Re: Refactoring the checkpointer's fsync request queue

From: Shawn Debnath <sdn(at)amazon(dot)com>
To: Andres Freund <andres(at)anarazel(dot)de>
Cc: Thomas Munro <thomas(dot)munro(at)enterprisedb(dot)com>, Dmitry Dolgov <9erthalion6(at)gmail(dot)com>, Robert Haas <robertmhaas(at)gmail(dot)com>, PostgreSQL-development <pgsql-hackers(at)postgresql(dot)org>
Subject: Re: Refactoring the checkpointer's fsync request queue
Date: 2019-02-16 19:39:05
Message-ID: 20190216193905.GA53174@f01898859afd.ant.amazon.com
Views: Raw Message | Whole Thread | Download mbox | Resend email
Thread:
Lists: pgsql-hackers

On Fri, Feb 15, 2019 at 06:45:02PM -0800, Andres Freund wrote:

> > One of the advantages of that approach is that there are probably
> > other files that need to be fsync'd for each checkpoint that could
> > benefit from being offloaded to the checkpointer.

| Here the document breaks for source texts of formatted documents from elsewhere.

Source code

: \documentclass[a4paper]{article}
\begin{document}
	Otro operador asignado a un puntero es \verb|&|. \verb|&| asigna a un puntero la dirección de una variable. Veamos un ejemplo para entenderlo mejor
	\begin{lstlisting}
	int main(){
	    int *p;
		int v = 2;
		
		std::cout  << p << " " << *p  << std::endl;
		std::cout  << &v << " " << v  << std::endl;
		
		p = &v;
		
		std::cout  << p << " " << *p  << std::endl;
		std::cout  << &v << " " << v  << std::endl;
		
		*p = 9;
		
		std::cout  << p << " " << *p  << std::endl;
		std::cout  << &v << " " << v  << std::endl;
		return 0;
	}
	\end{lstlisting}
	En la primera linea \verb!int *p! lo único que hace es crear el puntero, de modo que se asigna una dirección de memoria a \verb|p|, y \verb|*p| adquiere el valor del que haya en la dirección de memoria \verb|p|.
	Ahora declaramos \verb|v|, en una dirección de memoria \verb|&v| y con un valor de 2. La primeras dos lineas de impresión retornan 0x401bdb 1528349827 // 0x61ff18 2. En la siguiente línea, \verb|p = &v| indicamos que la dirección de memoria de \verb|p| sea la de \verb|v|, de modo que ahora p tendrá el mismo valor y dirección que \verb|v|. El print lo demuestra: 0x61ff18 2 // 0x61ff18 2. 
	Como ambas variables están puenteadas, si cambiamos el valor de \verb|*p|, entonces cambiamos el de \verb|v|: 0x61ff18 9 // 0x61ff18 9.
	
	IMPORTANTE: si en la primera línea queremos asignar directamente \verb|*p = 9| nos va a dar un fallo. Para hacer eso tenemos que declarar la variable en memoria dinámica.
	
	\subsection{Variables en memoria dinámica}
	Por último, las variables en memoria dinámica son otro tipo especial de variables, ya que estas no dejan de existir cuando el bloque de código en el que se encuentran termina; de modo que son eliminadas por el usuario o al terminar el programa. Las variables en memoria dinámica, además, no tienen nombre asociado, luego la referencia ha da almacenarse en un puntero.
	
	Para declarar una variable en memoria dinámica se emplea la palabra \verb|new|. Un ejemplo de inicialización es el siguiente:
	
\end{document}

Another is that you
> > break the strange cycle mentioned above.
>
> The other issue is that I think your approach moves the segmentation
> logic basically out of md into smgr. I think that's wrong. We shouldn't
> presume that every type of storage is going to have segmentation that's
> representable in a uniform way imo.

I had a discussion with Thomas on this and am working on a new version
of the patch that incorporates what you guys discussed at FOSDEM, but
avoiding passing pathnames to checkpointer.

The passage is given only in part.